**Exercise goal:** Check each line of the material for "mean" and report how many lines have it, with nothing added.
[Opening Material for this exercise section]
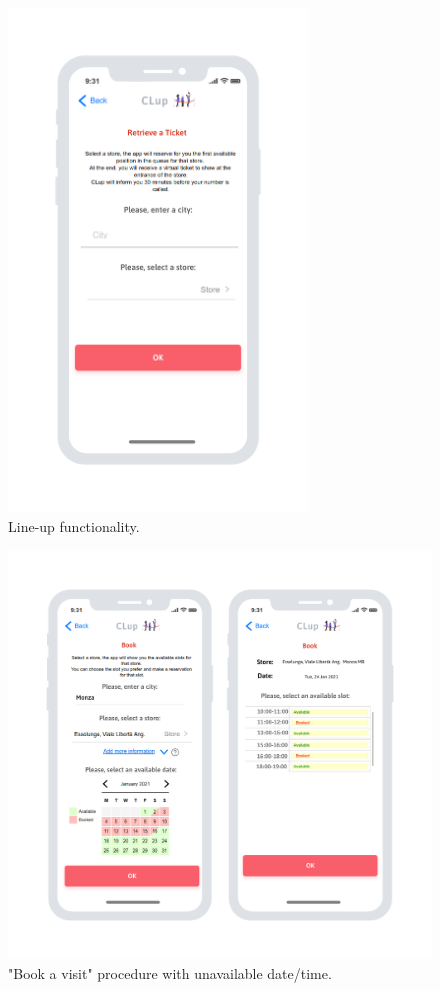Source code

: \documentclass[table, 12pt]{article}
\begin{document}
\begin{figure}[H]
    \begin{center}
        \includegraphics[width=225pt]{assets/Mockups/new_mock/retrieve_a_ticket.png}
        \caption{Line-up functionality.}
        \label{mock_new_booking}
    \end{center}
\end{figure}

\begin{figure}[H]
    \begin{center}
        \includegraphics[width=400pt]{assets/Mockups/new_mock/book.png}
        \caption{"Book a visit" procedure with unavailable date/time.}
        \label{mock_book_a_visit}
    \end{center}
\end{figure}
\end{document}
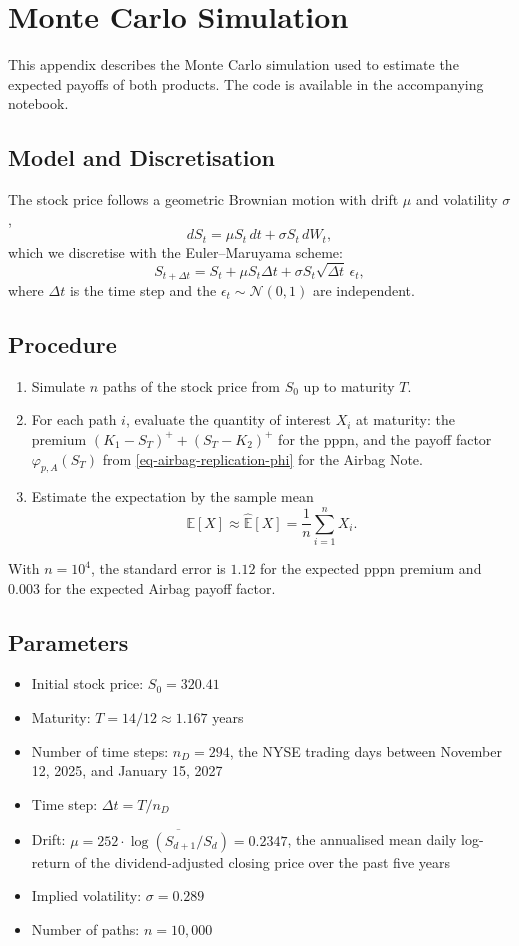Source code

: \section{Monte Carlo Simulation}
\label{appendix-monte-carlo-simulation}

This appendix describes the Monte Carlo simulation used to estimate the expected payoffs of both products.
The code is available in the accompanying notebook.

\subsection{Model and Discretisation}
The stock price follows a geometric Brownian motion with drift $\mu$ and volatility $\sigma$,
\[
    dS_t = \mu S_t\, dt + \sigma S_t\, dW_t,
\]
which we discretise with the Euler--Maruyama scheme:
\[
    S_{t+\Delta t} = S_t + \mu S_t \Delta t + \sigma S_t \sqrt{\Delta t}\,\epsilon_t,
\]
where $\Delta t$ is the time step and the $\epsilon_t \sim \mathcal{N}(0,1)$ are independent.

\subsection{Procedure}
\begin{enumerate}
    \item Simulate $n$ paths of the stock price from $S_0$ up to maturity $T$.
    \item For each path $i$, evaluate the quantity of interest $X_i$ at maturity: the premium $(K_1 - S_T)^+ + (S_T - K_2)^+$ for the \gls{pppn}, and the payoff factor $\varphi_{p,A}(S_T)$ from \eqref{eq-airbag-replication-phi} for the Airbag Note.
    \item Estimate the expectation by the sample mean
    \[
        \mathbb{E}[X] \approx \hat{\mathbb{E}}[X] = \frac{1}{n} \sum_{i=1}^{n} X_{i}.
    \]
\end{enumerate}
With $n = 10^4$, the standard error is $1.12$ for the expected \gls{pppn} premium and $0.003$ for the expected Airbag payoff factor.

\subsection{Parameters}
\begin{itemize}
    \item Initial stock price: $S_0 = 320.41$
    \item Maturity: $T = 14/12 \approx 1.167$ years
    \item Number of time steps: $n_D = 294$, the NYSE trading days between November 12, 2025, and January 15, 2027
    \item Time step: $\Delta t = T / n_D$
    \item Drift: $\mu = 252 \cdot \overline{\log(S_{d+1}/S_d)} = 0.2347$, the annualised mean daily log-return of the dividend-adjusted closing price over the past five years
    \item Implied volatility: $\sigma = 0.289$
    \item Number of paths: $n = 10{,}000$
\end{itemize}
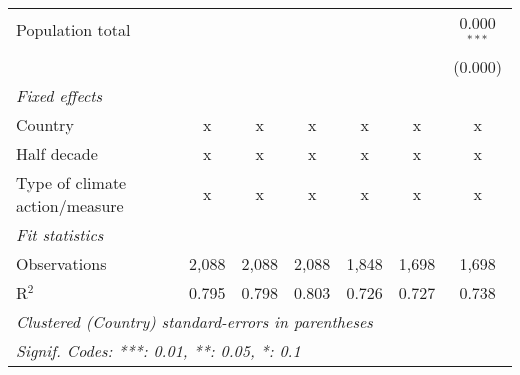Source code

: \begin{tabular}{lcccccc}
   Population total                                             &         &               &                &                &               & 0.000$^{***}$\\   
                                                                &         &               &                &                &               & (0.000)\\   
   \emph{Fixed effects}\\
   Country                                                      & x       & x             & x              & x              & x             & x\\  
   Half decade                                                  & x       & x             & x              & x              & x             & x\\  
   Type of climate action/measure                               & x       & x             & x              & x              & x             & x\\  
   \midrule \emph{Fit statistics}\\
   Observations                                                 & 2,088   & 2,088         & 2,088          & 1,848          & 1,698         & 1,698\\  
   R$^2$                                                        & 0.795   & 0.798         & 0.803          & 0.726          & 0.727         & 0.738\\  
   \midrule
   \multicolumn{7}{l}{\emph{Clustered (Country) standard-errors in parentheses}}\\
   \multicolumn{7}{l}{\emph{Signif. Codes: ***: 0.01, **: 0.05, *: 0.1}}\\
\end{tabular}
\par\endgroup


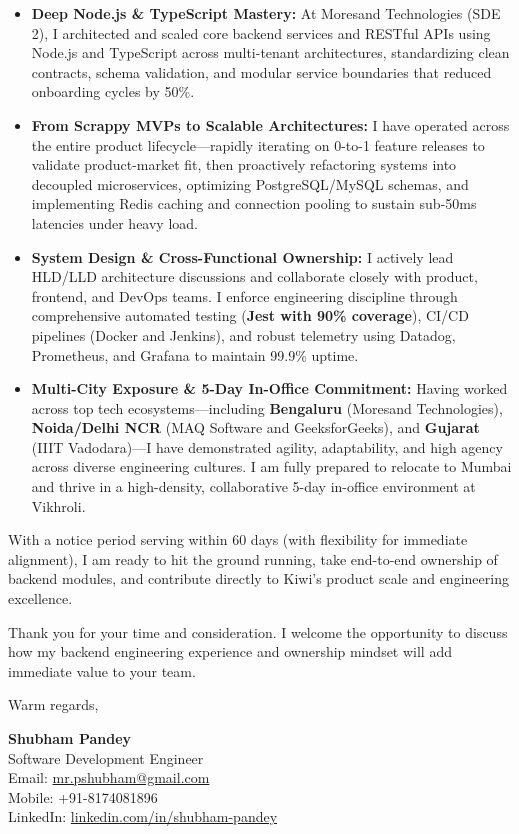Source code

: \documentclass[a4paper,10pt]{article}
\begin{document}
\begin{itemize}[leftmargin=12pt, itemsep=4pt, parsep=0pt]
  \item \textbf{Deep Node.js \& TypeScript Mastery:} At Moresand Technologies (SDE 2), I architected and scaled core backend services and RESTful APIs using Node.js and TypeScript across multi-tenant architectures, standardizing clean contracts, schema validation, and modular service boundaries that reduced onboarding cycles by 50\%.
  \item \textbf{From Scrappy MVPs to Scalable Architectures:} I have operated across the entire product lifecycle—rapidly iterating on 0-to-1 feature releases to validate product-market fit, then proactively refactoring systems into decoupled microservices, optimizing PostgreSQL/MySQL schemas, and implementing Redis caching and connection pooling to sustain sub-50ms latencies under heavy load.
  \item \textbf{System Design \& Cross-Functional Ownership:} I actively lead HLD/LLD architecture discussions and collaborate closely with product, frontend, and DevOps teams. I enforce engineering discipline through comprehensive automated testing (\textbf{Jest with 90\% coverage}), CI/CD pipelines (Docker and Jenkins), and robust telemetry using Datadog, Prometheus, and Grafana to maintain 99.9\% uptime.
  \item \textbf{Multi-City Exposure \& 5-Day In-Office Commitment:} Having worked across top tech ecosystems—including \textbf{Bengaluru} (Moresand Technologies), \textbf{Noida/Delhi NCR} (MAQ Software and GeeksforGeeks), and \textbf{Gujarat} (IIIT Vadodara)—I have demonstrated agility, adaptability, and high agency across diverse engineering cultures. I am fully prepared to relocate to Mumbai and thrive in a high-density, collaborative 5-day in-office environment at Vikhroli.
\end{itemize}

\vspace{6pt}
With a notice period serving within 60 days (with flexibility for immediate alignment), I am ready to hit the ground running, take end-to-end ownership of backend modules, and contribute directly to Kiwi's product scale and engineering excellence.

\vspace{6pt}
Thank you for your time and consideration. I welcome the opportunity to discuss how my backend engineering experience and ownership mindset will add immediate value to your team.

\vspace{12pt}
Warm regards,

\vspace{6pt}
\textbf{Shubham Pandey} \\
Software Development Engineer \\
Email: \href{mailto:mr.pshubham@gmail.com}{mr.pshubham@gmail.com} \\
Mobile: +91-8174081896 \\
LinkedIn: \href{https://www.linkedin.com/in/shubham-pandey-a74716199/}{linkedin.com/in/shubham-pandey}
\end{document}

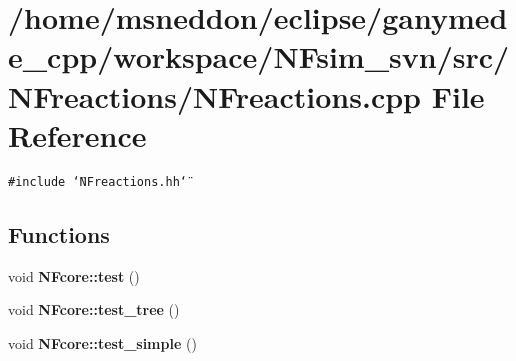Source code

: \section{/home/msneddon/eclipse/ganymede\_\-cpp/workspace/NFsim\_\-svn/src/NFreactions/NFreactions.cpp File Reference}
\label{NFreactions_8cpp}


{\tt \#include \char`\"{}NFreactions.hh\char`\"{}}\par
\subsection*{Functions}
\begin{CompactItemize}
\item 
void {\bf NFcore::test} ()
\item 
void {\bf NFcore::test\_\-tree} ()
\item 
void {\bf NFcore::test\_\-simple} ()
\end{CompactItemize}
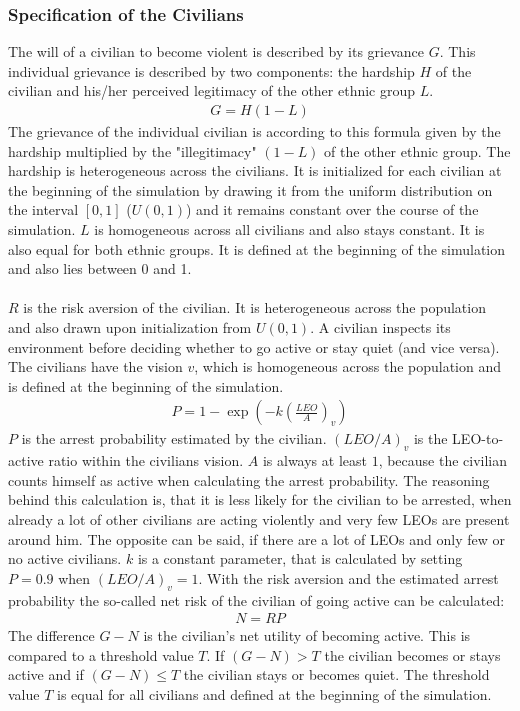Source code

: \documentclass[11pt]{article}
\begin{document}
\subsubsection{Specification of the Civilians}
The will of a civilian to become violent is described by its grievance $G$. This individual grievance is described by two components: the hardship $H$ of the civilian and his/her perceived legitimacy of the other ethnic group $L$.
\begin{align}
G = H (1 - L)
\end{align}
The grievance of the individual civilian is according to this formula given by the hardship multiplied by the "illegitimacy" $(1 - L)$ of the other ethnic group. The hardship is heterogeneous across the civilians. It is initialized for each civilian at the beginning of the simulation by drawing it from the uniform distribution on the interval $[0,1]$ ($U(0,1)$) and it remains constant over the course of the simulation. $L$ is homogeneous across all civilians and also stays constant. It is also equal for both ethnic groups. It is defined at the beginning of the simulation and also lies between 0 and 1.\\
\\
$R$ is the risk aversion of the civilian. It is heterogeneous across the population and also drawn upon initialization from $U(0,1)$. A civilian inspects its environment before deciding whether to go active or stay quiet (and vice versa). The civilians have the vision $v$, which is homogeneous across the population and is defined at the beginning of the simulation.
\begin{align}
P = 1 - \exp \left( - k \left( \frac{LEO}{A} \right)_v \right)
\end{align}
$P$ is the arrest probability estimated by the civilian. $\left(LEO/A\right)_v$ is the LEO-to-active ratio within the civilians vision. $A$ is always at least $1$, because the civilian counts himself as active when calculating the arrest probability. The reasoning behind this calculation is, that it is less likely for the civilian to be arrested, when already a lot of other civilians are acting violently and very few LEOs are present around him. The opposite can be said, if there are a lot of LEOs and only few or no active civilians. $k$ is a constant parameter, that is calculated by setting $P = 0.9$ when $\left(LEO/A\right)_v = 1$. With the risk aversion and the estimated arrest probability the so-called net risk of the civilian of going active can be calculated:
\begin{align}
N = RP
\end{align}
The difference $G - N$ is the civilian's net utility of becoming active. This is compared to a threshold value $T$. If $(G - N) > T$ the civilian becomes or stays active and if $(G - N) \leq T$ the civilian stays or becomes quiet. The threshold value $T$ is equal for all civilians and defined at the beginning of the simulation.
\end{document}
[Closing Material for this exercise section]
**Solution:** 2